I took the plane from Düsseldorf to Arlanda on Wednesday, it was an almost 2 hour flight in a very cute little airplane. I took the Arlanda Express train to the city and on the 20 minute ride at 200km/h, I saw the first of Sweden. There was something fascinating about the sky… I don’t know what it was, maybe it’s higher and bluer than it’s back home and stray sun rays where shining through the clouds. The sky is always bluer away from home… Unfortunately I started drizzling when I arrived at the central station at around 1:30pm, but it wasn’t cold and the drizzle didn’t really bother me. I walked into the Old Town Gamla Stan, which is it’s own little island (Stockholm consists of islands, to the west is the freshwater lake Mälaren and to the east the Baltic Sea. I wonder how fresh and salt water don’t get mixed up) and was mesmerized by that beautiful medieval old city center with all it’s tiny little winding streets and beautiful old houses. It felt like walking 500 years into the past. I found Stortorget where I sat for a while staring at the city and the people there. Then I walked to my hostel to drop off my big big rucksack.

I spent the rest of the day walking – walking walking walking, everywhere through the city. Since my hostel was right at Gamla Stan, I started by walking through all it’s tiny. steep alleys, acting like a total tourist with my camera hanging around my neck, taking pictures every now and then. Most of Gamla Stan is tourist paradise – a lot of the streets have one tourist shop next to the other, but occasionally there are some cool stores like “Handfaste”, where you can buy all kinds of Viking stuff for the heathen heart (I didn’t). Naturally most of Gamla Stan is packed with tourists – you’ll hardly hear people speaking Swedish there. The two biggest groups of tourists seemed to be Germans and Americans, followed by Italians and Spaniards and various other ones.
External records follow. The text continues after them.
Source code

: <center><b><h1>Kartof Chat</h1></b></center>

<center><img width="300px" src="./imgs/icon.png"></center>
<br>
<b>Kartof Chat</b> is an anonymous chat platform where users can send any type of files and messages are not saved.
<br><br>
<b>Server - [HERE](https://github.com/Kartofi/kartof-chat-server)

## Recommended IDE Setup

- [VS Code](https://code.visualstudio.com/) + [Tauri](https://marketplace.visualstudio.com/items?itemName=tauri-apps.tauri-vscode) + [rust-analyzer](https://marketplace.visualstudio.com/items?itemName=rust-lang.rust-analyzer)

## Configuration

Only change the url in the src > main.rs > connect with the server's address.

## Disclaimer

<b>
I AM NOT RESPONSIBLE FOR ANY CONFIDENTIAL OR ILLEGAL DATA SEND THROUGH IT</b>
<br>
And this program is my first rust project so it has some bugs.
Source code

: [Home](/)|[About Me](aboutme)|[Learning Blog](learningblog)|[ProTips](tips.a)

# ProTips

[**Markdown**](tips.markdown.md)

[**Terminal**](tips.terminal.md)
After Gamla Stan I walked up Drottinggatan a little bit, a seemingly endless modern shopping street on Norrmalm, which pretty much starts in Gamla Stan. I walked and walked and walked, to Hötorget and Sergels Torg, and eventually I walked back to Gamla Stan and from there to Södermalm, the southern island of Stockholm which is supposed to be the ‘cool’ part of town where all the hip people are hanging out. I walked up it’s steep streets and ended up at the Katarinahissen, a sort of look-out platform which is right at the front of Södermalm (you can either pay 10 kr to take the lift, or you can ‘climb the mountain’). From there I watched a beautiful sunset over the city. Later I walked some more through Gamla Stan at night… Eventually I had enough of walking and went to my hostel. I was staying in a 14-bed dorm room, oh the fun. The beds were hard as stone and the mattresses extremely thin, the first night was kinda painful. On top of the pain I already had in my legs from walking.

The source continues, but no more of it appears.